[EXCERPTED RECORDS]

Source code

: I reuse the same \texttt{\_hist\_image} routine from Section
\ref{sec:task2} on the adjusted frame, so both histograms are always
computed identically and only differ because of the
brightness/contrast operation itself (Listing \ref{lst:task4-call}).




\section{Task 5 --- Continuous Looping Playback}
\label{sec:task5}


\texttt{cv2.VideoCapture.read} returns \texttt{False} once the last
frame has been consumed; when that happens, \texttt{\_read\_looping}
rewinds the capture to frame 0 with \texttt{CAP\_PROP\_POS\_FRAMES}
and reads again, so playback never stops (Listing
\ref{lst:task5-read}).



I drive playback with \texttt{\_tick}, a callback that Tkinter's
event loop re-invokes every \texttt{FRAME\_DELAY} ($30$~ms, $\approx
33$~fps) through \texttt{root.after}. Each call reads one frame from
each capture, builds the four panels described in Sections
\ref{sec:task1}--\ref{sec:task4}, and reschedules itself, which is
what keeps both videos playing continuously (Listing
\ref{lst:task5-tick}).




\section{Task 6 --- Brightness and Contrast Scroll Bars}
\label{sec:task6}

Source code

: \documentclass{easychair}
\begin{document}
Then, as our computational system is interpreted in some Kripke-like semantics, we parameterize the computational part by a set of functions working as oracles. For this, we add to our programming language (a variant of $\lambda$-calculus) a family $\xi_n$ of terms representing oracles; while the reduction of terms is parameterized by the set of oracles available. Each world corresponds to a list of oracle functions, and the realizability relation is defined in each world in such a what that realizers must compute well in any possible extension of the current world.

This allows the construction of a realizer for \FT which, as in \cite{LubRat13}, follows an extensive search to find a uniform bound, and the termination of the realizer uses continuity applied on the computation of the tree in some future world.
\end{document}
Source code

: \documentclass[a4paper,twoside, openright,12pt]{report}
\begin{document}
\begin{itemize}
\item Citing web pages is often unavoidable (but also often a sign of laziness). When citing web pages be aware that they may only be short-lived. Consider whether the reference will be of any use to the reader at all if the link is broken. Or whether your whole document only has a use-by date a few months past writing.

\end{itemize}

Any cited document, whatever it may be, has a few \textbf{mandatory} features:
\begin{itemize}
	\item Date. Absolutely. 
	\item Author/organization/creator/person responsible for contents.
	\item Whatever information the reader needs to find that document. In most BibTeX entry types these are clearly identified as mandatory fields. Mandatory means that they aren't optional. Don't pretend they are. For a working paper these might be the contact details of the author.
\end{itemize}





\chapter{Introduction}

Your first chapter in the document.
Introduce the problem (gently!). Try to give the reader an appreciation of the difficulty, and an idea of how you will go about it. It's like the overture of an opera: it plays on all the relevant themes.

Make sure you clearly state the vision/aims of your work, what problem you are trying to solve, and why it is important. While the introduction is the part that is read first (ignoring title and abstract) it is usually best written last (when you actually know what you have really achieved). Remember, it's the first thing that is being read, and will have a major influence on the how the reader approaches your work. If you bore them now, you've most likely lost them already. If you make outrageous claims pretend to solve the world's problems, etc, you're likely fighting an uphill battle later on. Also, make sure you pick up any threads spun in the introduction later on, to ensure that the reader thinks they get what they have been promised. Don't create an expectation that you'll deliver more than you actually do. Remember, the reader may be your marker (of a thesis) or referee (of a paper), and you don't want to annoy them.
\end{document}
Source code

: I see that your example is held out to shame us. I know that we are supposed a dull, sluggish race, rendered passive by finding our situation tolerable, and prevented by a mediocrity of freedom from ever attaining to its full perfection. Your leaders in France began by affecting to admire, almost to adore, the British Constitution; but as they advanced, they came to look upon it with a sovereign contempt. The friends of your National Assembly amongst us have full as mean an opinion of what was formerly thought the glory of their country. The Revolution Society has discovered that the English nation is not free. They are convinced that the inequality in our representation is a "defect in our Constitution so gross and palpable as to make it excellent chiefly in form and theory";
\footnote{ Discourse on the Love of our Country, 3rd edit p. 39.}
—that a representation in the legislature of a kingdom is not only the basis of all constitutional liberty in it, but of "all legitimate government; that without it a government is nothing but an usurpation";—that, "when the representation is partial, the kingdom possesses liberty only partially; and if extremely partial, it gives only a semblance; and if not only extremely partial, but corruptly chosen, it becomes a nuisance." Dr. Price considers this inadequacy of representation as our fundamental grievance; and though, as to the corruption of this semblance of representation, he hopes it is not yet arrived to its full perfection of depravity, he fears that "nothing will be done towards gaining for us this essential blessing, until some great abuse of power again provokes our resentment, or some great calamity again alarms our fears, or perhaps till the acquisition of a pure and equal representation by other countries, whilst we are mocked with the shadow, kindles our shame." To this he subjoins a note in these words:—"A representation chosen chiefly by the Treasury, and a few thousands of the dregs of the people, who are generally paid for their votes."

[/EXCERPTED RECORDS]

WHAT YOU SHOULD DO
All lines of the data above must be returned exactly.

FINAL ANSWER
Source code

: I reuse the same \texttt{\_hist\_image} routine from Section
\ref{sec:task2} on the adjusted frame, so both histograms are always
computed identically and only differ because of the
brightness/contrast operation itself (Listing \ref{lst:task4-call}).




\section{Task 5 --- Continuous Looping Playback}
\label{sec:task5}


\texttt{cv2.VideoCapture.read} returns \texttt{False} once the last
frame has been consumed; when that happens, \texttt{\_read\_looping}
rewinds the capture to frame 0 with \texttt{CAP\_PROP\_POS\_FRAMES}
and reads again, so playback never stops (Listing
\ref{lst:task5-read}).



I drive playback with \texttt{\_tick}, a callback that Tkinter's
event loop re-invokes every \texttt{FRAME\_DELAY} ($30$~ms, $\approx
33$~fps) through \texttt{root.after}. Each call reads one frame from
each capture, builds the four panels described in Sections
\ref{sec:task1}--\ref{sec:task4}, and reschedules itself, which is
what keeps both videos playing continuously (Listing
\ref{lst:task5-tick}).




\section{Task 6 --- Brightness and Contrast Scroll Bars}
\label{sec:task6}

Source code

: \documentclass{easychair}
\begin{document}
Then, as our computational system is interpreted in some Kripke-like semantics, we parameterize the computational part by a set of functions working as oracles. For this, we add to our programming language (a variant of $\lambda$-calculus) a family $\xi_n$ of terms representing oracles; while the reduction of terms is parameterized by the set of oracles available. Each world corresponds to a list of oracle functions, and the realizability relation is defined in each world in such a what that realizers must compute well in any possible extension of the current world.

This allows the construction of a realizer for \FT which, as in \cite{LubRat13}, follows an extensive search to find a uniform bound, and the termination of the realizer uses continuity applied on the computation of the tree in some future world.
\end{document}
Source code

: \documentclass[a4paper,twoside, openright,12pt]{report}
\begin{document}
\begin{itemize}
\item Citing web pages is often unavoidable (but also often a sign of laziness). When citing web pages be aware that they may only be short-lived. Consider whether the reference will be of any use to the reader at all if the link is broken. Or whether your whole document only has a use-by date a few months past writing.

\end{itemize}

Any cited document, whatever it may be, has a few \textbf{mandatory} features:
\begin{itemize}
	\item Date. Absolutely. 
	\item Author/organization/creator/person responsible for contents.
	\item Whatever information the reader needs to find that document. In most BibTeX entry types these are clearly identified as mandatory fields. Mandatory means that they aren't optional. Don't pretend they are. For a working paper these might be the contact details of the author.
\end{itemize}





\chapter{Introduction}

Your first chapter in the document.
Introduce the problem (gently!). Try to give the reader an appreciation of the difficulty, and an idea of how you will go about it. It's like the overture of an opera: it plays on all the relevant themes.

Make sure you clearly state the vision/aims of your work, what problem you are trying to solve, and why it is important. While the introduction is the part that is read first (ignoring title and abstract) it is usually best written last (when you actually know what you have really achieved). Remember, it's the first thing that is being read, and will have a major influence on the how the reader approaches your work. If you bore them now, you've most likely lost them already. If you make outrageous claims pretend to solve the world's problems, etc, you're likely fighting an uphill battle later on. Also, make sure you pick up any threads spun in the introduction later on, to ensure that the reader thinks they get what they have been promised. Don't create an expectation that you'll deliver more than you actually do. Remember, the reader may be your marker (of a thesis) or referee (of a paper), and you don't want to annoy them.
\end{document}
Source code

: I see that your example is held out to shame us. I know that we are supposed a dull, sluggish race, rendered passive by finding our situation tolerable, and prevented by a mediocrity of freedom from ever attaining to its full perfection. Your leaders in France began by affecting to admire, almost to adore, the British Constitution; but as they advanced, they came to look upon it with a sovereign contempt. The friends of your National Assembly amongst us have full as mean an opinion of what was formerly thought the glory of their country. The Revolution Society has discovered that the English nation is not free. They are convinced that the inequality in our representation is a "defect in our Constitution so gross and palpable as to make it excellent chiefly in form and theory";
\footnote{ Discourse on the Love of our Country, 3rd edit p. 39.}
—that a representation in the legislature of a kingdom is not only the basis of all constitutional liberty in it, but of "all legitimate government; that without it a government is nothing but an usurpation";—that, "when the representation is partial, the kingdom possesses liberty only partially; and if extremely partial, it gives only a semblance; and if not only extremely partial, but corruptly chosen, it becomes a nuisance." Dr. Price considers this inadequacy of representation as our fundamental grievance; and though, as to the corruption of this semblance of representation, he hopes it is not yet arrived to its full perfection of depravity, he fears that "nothing will be done towards gaining for us this essential blessing, until some great abuse of power again provokes our resentment, or some great calamity again alarms our fears, or perhaps till the acquisition of a pure and equal representation by other countries, whilst we are mocked with the shadow, kindles our shame." To this he subjoins a note in these words:—"A representation chosen chiefly by the Treasury, and a few thousands of the dregs of the people, who are generally paid for their votes."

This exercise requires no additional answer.